If we can’t track the individual extremists, we must then “make it harder for them to kill,” as Obama said.
All Americans, from both sides of the ideological spectrum, have an interest in keeping weapons, like the AR-15 rifles used in San Bernardino, out of the hands of extremists. Such semi-automatic weapons can reload automatically, allowing shooters to take out numerous targets in a relatively short amount of time.
Yet, despite their deadly efficiency, extremists continue to obtain semi-automatic weapons through legal means — Tashfeen Malik and Syed Rizwan Farook, the San Bernardino shooters, bought all their weapons legally, according to CBS News.
If we want to end the cycle of extremist mass shootings, we need to stop them where they start — gun distributors. We must limit the number of weapons allowed per household, we must limit the amount of ammunition one can buy and we must increase background checks and waiting periods for semi-automatic weapons.
All of which, of course, is extremely controversial politically. Such suggestions seem to be an attack on Americans’ Second Amendment right to bear arms — but this is a matter of national security. Sacrificing the ability of some Americans to accumulate personal armories — so to prevent others from being killed — is a necessary, but ultimately small price to pay.
Of course, countries with tough gun control policies also experience terrorist attacks. On Saturday, for instance, the United Kingdom experienced an attack in an east London Tube station. The perpetrator used a knife to stab three Londoners before authorities subdued him.
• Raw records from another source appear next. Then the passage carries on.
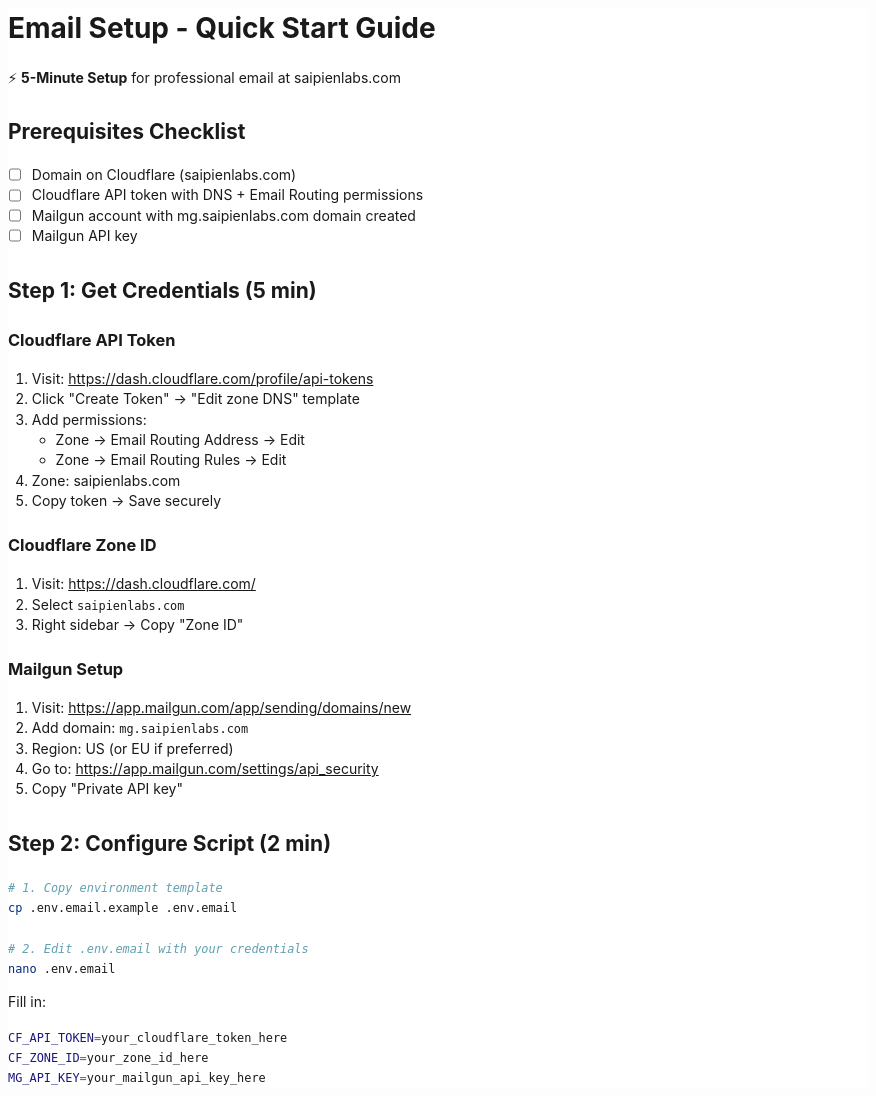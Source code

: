 # Email Setup - Quick Start Guide

⚡ **5-Minute Setup** for professional email at saipienlabs.com

## Prerequisites Checklist

- [ ] Domain on Cloudflare (saipienlabs.com)
- [ ] Cloudflare API token with DNS + Email Routing permissions
- [ ] Mailgun account with mg.saipienlabs.com domain created
- [ ] Mailgun API key

## Step 1: Get Credentials (5 min)

### Cloudflare API Token
1. Visit: https://dash.cloudflare.com/profile/api-tokens
2. Click "Create Token" → "Edit zone DNS" template
3. Add permissions:
   - Zone → Email Routing Address → Edit
   - Zone → Email Routing Rules → Edit
4. Zone: saipienlabs.com
5. Copy token → Save securely

### Cloudflare Zone ID
1. Visit: https://dash.cloudflare.com/
2. Select `saipienlabs.com`
3. Right sidebar → Copy "Zone ID"

### Mailgun Setup
1. Visit: https://app.mailgun.com/app/sending/domains/new
2. Add domain: `mg.saipienlabs.com`
3. Region: US (or EU if preferred)
4. Go to: https://app.mailgun.com/settings/api_security
5. Copy "Private API key"

## Step 2: Configure Script (2 min)

```bash
# 1. Copy environment template
cp .env.email.example .env.email

# 2. Edit .env.email with your credentials
nano .env.email
```

Fill in:
```bash
CF_API_TOKEN=your_cloudflare_token_here
CF_ZONE_ID=your_zone_id_here
MG_API_KEY=your_mailgun_api_key_here
```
No one was killed, but if the perpetrator had access to a semi-automatic weapon, would that have been the case?
In order to prevent extremists from committing mass violence here in the United States, “We have to work together to address the challenge,” Obama said. But working together requires both parties to first recognize that we need to do a better job at keeping high-powered weapons out of the hands of extremists.
Until we do this, the cycle will continue to repeat itself, and extremism will continue to have its day on American soil.